#### Available data ####

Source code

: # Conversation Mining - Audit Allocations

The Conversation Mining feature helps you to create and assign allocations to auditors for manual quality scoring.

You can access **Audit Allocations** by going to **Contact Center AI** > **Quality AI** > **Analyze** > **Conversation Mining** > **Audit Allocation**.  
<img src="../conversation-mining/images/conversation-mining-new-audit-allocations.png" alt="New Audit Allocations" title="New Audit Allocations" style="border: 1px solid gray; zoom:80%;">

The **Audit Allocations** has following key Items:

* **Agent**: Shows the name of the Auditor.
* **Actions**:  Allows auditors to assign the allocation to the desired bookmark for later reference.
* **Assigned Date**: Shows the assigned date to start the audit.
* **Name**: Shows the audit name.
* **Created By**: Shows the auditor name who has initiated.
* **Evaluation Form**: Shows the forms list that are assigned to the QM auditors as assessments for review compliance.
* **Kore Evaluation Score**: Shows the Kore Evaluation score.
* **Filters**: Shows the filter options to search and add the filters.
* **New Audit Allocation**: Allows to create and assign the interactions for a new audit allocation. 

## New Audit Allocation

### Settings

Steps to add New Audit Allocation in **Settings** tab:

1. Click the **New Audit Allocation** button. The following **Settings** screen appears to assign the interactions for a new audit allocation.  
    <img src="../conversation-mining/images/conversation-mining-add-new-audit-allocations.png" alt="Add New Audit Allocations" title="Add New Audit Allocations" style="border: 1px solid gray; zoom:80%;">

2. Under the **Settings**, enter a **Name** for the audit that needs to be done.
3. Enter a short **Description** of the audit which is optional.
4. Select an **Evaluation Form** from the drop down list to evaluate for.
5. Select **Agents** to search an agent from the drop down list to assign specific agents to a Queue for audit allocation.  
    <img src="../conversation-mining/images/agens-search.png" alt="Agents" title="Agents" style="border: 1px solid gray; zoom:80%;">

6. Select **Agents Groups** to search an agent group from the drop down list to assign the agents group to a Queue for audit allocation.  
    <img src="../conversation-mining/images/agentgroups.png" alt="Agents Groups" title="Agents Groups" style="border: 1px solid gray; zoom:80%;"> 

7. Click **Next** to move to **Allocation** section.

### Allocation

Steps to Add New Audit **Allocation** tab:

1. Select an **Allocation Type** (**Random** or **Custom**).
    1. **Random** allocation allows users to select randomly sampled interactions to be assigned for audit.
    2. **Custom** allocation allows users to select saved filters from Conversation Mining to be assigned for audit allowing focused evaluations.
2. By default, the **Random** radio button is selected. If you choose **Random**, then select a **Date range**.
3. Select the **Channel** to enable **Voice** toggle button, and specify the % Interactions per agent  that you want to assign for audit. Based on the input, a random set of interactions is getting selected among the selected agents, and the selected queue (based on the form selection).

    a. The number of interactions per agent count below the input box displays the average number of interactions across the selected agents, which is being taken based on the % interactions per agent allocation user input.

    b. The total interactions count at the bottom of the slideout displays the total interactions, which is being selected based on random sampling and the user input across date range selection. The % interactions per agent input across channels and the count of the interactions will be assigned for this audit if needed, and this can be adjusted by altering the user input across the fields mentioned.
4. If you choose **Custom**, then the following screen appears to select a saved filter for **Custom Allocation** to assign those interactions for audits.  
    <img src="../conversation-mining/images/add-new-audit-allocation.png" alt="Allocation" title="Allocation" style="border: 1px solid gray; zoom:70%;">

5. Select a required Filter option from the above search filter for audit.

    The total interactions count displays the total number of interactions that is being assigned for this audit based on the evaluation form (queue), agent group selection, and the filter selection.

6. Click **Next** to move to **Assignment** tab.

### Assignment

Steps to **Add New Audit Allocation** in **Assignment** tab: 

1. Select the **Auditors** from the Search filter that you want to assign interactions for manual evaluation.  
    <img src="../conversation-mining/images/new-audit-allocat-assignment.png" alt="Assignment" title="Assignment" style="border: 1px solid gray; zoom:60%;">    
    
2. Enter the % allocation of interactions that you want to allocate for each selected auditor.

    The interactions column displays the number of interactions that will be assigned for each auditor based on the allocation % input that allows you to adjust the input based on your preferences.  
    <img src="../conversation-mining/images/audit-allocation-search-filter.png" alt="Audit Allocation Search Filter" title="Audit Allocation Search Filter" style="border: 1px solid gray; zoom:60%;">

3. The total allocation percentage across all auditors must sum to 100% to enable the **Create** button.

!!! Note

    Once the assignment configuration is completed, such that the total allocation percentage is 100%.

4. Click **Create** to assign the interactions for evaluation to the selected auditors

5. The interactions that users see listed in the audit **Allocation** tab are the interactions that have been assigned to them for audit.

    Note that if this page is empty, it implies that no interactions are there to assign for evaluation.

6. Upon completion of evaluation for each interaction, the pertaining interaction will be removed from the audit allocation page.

####

◆ Exercise goal: Go through the records and copy each line with "choose" in it.

◆ Written response:
2. By default, the **Random** radio button is selected. If you choose **Random**, then select a **Date range**.
4. If you choose **Custom**, then the following screen appears to select a saved filter for **Custom Allocation** to assign those interactions for audits.  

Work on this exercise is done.